_Study material:_
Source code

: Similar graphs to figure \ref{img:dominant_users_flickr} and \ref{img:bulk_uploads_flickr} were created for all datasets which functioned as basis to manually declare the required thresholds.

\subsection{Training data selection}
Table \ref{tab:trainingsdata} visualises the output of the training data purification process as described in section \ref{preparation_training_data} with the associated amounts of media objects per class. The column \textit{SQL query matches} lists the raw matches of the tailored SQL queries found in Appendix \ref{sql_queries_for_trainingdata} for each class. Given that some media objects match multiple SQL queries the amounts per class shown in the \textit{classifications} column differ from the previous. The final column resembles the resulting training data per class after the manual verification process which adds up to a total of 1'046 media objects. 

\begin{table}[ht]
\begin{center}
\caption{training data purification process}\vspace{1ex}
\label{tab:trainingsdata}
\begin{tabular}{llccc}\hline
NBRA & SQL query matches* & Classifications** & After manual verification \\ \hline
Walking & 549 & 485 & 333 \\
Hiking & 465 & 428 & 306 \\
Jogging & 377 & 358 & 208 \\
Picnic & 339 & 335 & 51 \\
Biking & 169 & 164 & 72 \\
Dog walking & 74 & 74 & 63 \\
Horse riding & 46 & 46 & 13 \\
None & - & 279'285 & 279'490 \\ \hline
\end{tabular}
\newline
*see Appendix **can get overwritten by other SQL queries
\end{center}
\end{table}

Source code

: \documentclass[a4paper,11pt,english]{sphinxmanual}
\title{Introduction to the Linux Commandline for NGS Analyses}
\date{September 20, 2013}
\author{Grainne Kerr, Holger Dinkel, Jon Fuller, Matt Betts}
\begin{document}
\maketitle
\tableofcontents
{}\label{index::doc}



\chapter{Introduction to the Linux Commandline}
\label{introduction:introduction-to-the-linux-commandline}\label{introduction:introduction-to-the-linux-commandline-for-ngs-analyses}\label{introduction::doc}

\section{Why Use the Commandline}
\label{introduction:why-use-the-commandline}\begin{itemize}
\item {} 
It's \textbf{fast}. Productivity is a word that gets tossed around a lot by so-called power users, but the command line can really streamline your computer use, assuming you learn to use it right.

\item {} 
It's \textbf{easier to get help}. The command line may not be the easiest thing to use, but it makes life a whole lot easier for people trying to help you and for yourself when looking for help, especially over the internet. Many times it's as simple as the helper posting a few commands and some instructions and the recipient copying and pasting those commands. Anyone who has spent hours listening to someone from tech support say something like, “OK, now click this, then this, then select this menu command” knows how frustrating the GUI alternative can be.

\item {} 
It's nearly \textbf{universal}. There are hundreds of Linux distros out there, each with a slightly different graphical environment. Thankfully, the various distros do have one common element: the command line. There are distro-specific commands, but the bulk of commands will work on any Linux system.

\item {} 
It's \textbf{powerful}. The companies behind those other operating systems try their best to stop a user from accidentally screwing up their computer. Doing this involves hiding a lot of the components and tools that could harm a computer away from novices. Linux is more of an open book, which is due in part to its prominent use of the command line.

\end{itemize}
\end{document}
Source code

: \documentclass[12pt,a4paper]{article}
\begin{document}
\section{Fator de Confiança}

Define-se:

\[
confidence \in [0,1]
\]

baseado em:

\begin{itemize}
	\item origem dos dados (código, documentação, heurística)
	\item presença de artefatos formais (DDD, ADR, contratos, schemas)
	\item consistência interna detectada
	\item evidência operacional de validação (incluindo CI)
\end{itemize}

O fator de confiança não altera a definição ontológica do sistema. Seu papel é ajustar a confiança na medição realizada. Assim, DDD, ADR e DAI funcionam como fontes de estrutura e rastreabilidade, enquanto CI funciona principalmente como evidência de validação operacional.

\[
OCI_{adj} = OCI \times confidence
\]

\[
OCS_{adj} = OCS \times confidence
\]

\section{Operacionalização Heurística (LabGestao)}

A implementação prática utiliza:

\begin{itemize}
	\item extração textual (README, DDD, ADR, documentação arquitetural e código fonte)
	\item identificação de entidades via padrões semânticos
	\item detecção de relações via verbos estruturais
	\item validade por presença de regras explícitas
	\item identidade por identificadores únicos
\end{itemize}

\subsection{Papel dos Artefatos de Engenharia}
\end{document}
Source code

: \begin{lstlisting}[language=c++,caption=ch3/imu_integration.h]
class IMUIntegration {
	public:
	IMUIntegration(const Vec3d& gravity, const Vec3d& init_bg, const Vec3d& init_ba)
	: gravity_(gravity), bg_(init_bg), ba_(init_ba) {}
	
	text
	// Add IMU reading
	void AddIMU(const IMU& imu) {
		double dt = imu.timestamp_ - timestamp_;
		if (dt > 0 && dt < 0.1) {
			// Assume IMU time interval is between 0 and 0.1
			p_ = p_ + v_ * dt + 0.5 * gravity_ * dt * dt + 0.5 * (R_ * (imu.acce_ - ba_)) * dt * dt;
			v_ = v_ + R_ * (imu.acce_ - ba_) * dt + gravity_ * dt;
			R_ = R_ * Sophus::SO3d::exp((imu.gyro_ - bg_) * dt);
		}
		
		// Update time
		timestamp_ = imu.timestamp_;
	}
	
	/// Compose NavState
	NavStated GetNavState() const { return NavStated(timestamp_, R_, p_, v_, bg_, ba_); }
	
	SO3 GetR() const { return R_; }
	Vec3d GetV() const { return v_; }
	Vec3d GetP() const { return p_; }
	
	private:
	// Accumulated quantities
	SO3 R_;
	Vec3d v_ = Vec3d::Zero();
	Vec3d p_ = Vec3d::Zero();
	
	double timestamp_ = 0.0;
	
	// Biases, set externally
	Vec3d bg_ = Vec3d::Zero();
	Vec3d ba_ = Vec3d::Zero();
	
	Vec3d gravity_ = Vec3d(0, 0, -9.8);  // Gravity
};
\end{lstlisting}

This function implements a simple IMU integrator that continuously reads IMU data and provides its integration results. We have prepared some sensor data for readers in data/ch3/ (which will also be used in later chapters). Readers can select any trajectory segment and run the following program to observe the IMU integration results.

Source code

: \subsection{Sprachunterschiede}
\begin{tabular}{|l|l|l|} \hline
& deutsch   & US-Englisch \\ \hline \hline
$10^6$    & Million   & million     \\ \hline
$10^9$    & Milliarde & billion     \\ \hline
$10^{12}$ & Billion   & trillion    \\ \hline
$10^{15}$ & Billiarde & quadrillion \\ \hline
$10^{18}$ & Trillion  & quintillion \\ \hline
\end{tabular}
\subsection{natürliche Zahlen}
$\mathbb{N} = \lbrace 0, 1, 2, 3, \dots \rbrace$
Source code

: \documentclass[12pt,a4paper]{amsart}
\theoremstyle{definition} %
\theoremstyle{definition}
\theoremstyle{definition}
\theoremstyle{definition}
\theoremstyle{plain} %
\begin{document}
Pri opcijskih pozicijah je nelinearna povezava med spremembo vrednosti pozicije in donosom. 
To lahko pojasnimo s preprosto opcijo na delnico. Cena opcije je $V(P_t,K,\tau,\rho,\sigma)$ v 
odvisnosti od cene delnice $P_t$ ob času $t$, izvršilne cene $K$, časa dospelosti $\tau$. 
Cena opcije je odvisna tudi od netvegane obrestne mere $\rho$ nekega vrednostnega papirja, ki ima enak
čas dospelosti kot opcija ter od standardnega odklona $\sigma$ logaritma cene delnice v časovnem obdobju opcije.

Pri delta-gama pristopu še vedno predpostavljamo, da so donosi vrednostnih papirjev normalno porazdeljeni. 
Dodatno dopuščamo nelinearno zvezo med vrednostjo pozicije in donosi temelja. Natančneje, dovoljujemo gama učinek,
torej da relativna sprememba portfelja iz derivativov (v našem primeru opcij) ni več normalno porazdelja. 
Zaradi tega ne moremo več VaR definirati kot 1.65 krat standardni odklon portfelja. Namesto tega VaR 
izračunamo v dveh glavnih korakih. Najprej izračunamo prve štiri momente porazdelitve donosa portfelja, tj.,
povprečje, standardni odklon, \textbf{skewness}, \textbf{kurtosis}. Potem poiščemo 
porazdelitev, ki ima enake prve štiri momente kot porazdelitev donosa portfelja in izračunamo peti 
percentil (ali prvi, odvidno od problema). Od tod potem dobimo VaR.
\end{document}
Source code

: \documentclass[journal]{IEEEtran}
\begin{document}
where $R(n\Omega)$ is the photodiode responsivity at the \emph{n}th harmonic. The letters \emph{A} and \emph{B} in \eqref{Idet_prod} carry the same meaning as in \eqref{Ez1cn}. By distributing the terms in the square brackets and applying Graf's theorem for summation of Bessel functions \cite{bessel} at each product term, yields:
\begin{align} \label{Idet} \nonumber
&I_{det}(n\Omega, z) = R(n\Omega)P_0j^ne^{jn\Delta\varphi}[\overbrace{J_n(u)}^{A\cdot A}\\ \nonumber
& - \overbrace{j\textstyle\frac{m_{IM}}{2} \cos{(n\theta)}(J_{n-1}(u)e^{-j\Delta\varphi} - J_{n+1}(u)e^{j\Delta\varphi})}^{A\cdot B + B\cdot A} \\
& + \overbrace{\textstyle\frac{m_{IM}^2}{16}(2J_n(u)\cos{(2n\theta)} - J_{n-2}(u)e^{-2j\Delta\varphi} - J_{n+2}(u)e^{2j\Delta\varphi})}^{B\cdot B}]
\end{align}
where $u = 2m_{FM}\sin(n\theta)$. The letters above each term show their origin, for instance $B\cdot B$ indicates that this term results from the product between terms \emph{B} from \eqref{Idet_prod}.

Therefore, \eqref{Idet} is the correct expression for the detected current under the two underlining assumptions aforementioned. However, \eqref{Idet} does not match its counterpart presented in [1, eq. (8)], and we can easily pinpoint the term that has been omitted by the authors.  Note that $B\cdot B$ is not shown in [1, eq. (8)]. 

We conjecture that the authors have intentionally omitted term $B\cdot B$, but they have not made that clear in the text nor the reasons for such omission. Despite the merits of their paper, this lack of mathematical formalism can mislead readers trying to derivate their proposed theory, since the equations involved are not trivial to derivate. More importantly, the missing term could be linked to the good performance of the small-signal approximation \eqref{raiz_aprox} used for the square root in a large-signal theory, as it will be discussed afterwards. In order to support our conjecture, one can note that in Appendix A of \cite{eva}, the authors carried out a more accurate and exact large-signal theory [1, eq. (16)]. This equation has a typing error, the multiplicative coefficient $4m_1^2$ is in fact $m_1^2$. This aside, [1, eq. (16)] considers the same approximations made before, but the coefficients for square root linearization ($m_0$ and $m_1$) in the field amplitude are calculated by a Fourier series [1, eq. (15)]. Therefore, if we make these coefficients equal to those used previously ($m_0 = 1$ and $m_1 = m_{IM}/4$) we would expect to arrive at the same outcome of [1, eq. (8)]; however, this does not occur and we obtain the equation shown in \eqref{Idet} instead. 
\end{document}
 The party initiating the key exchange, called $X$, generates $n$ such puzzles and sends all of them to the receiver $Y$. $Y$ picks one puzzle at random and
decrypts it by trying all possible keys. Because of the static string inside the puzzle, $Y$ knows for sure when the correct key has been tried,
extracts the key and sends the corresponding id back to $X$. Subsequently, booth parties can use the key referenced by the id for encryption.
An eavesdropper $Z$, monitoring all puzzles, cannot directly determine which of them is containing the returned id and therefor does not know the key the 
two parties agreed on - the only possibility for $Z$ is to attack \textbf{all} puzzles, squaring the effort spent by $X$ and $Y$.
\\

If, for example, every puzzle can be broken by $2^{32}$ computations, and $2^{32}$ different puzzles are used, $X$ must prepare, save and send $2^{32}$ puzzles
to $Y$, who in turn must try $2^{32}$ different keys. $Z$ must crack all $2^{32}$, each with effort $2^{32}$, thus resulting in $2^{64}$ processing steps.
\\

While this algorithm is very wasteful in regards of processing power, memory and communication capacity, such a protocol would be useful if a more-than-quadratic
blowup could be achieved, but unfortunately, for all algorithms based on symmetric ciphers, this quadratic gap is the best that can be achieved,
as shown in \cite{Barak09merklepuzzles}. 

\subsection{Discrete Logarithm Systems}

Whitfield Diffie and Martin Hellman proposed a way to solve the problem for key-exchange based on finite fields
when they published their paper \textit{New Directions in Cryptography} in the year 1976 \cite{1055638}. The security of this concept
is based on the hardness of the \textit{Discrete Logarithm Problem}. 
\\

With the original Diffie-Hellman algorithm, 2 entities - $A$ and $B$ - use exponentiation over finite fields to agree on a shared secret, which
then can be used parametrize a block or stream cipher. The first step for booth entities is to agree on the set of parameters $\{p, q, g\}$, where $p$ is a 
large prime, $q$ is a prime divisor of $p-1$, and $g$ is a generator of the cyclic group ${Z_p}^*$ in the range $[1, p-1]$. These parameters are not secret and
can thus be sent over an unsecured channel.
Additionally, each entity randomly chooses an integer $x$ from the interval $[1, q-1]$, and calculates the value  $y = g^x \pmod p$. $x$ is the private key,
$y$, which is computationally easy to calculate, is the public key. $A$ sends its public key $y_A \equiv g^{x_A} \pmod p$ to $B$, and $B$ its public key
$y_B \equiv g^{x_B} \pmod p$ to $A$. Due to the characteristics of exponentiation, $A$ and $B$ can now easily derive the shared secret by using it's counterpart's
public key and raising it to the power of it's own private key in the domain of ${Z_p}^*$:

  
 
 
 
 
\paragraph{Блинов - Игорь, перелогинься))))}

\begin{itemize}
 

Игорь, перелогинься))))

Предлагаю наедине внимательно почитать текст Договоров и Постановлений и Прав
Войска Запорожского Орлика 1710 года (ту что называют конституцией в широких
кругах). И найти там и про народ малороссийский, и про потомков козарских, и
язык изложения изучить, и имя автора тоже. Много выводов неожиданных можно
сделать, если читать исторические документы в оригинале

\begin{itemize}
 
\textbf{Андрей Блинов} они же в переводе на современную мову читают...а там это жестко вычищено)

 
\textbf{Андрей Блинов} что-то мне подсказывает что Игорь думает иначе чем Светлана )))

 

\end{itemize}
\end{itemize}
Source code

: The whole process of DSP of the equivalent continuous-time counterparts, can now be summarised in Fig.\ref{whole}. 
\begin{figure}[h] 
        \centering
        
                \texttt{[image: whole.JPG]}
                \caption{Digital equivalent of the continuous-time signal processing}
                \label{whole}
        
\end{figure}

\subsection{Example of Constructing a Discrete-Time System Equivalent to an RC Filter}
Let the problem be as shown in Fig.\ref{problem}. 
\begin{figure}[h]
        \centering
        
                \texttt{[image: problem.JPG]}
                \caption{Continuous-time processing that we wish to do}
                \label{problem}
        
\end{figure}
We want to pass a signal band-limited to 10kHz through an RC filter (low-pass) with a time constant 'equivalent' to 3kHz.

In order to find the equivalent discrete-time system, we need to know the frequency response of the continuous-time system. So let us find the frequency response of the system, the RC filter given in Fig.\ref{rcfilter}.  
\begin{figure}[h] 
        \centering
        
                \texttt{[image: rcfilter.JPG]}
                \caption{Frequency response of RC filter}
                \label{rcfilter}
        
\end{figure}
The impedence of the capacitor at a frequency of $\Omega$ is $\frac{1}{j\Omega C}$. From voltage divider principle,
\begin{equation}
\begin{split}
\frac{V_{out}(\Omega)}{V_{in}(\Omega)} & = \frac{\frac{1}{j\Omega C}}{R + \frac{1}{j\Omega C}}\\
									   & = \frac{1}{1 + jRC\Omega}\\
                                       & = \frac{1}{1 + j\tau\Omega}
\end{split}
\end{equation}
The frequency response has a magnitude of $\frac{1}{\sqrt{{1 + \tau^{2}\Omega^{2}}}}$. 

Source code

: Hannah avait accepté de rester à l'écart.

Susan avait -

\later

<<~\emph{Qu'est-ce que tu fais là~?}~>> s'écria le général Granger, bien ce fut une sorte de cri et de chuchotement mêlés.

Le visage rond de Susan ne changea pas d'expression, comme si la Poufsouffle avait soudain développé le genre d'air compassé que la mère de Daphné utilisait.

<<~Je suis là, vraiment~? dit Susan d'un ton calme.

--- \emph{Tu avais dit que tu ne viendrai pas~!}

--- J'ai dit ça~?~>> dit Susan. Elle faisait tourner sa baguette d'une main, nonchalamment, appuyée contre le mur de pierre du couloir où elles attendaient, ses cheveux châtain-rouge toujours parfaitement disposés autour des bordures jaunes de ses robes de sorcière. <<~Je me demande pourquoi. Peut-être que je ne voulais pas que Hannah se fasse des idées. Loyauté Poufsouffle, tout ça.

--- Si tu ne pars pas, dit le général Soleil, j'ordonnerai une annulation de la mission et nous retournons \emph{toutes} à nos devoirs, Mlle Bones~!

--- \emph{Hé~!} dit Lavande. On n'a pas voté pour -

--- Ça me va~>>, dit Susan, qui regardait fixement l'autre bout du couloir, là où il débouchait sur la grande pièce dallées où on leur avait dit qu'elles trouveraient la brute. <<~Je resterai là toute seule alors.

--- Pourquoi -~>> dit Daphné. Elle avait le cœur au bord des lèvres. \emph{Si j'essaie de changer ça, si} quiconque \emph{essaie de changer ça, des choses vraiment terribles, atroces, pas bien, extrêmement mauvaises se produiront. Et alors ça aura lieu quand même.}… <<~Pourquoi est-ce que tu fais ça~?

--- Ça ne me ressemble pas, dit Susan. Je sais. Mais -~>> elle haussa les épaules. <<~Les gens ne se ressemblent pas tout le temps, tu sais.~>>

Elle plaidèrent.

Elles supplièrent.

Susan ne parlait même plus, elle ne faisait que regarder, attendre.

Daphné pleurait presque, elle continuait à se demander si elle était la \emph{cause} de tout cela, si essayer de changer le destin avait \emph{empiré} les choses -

_What you are asked to do:_ Search the material for the word "Poufsouffle" and copy every matching line.

_Written answer:_
Le visage rond de Susan ne changea pas d'expression, comme si la Poufsouffle avait soudain développé le genre d'air compassé que la mère de Daphné utilisait.
--- J'ai dit ça~?~>> dit Susan. Elle faisait tourner sa baguette d'une main, nonchalamment, appuyée contre le mur de pierre du couloir où elles attendaient, ses cheveux châtain-rouge toujours parfaitement disposés autour des bordures jaunes de ses robes de sorcière. <<~Je me demande pourquoi. Peut-être que je ne voulais pas que Hannah se fasse des idées. Loyauté Poufsouffle, tout ça.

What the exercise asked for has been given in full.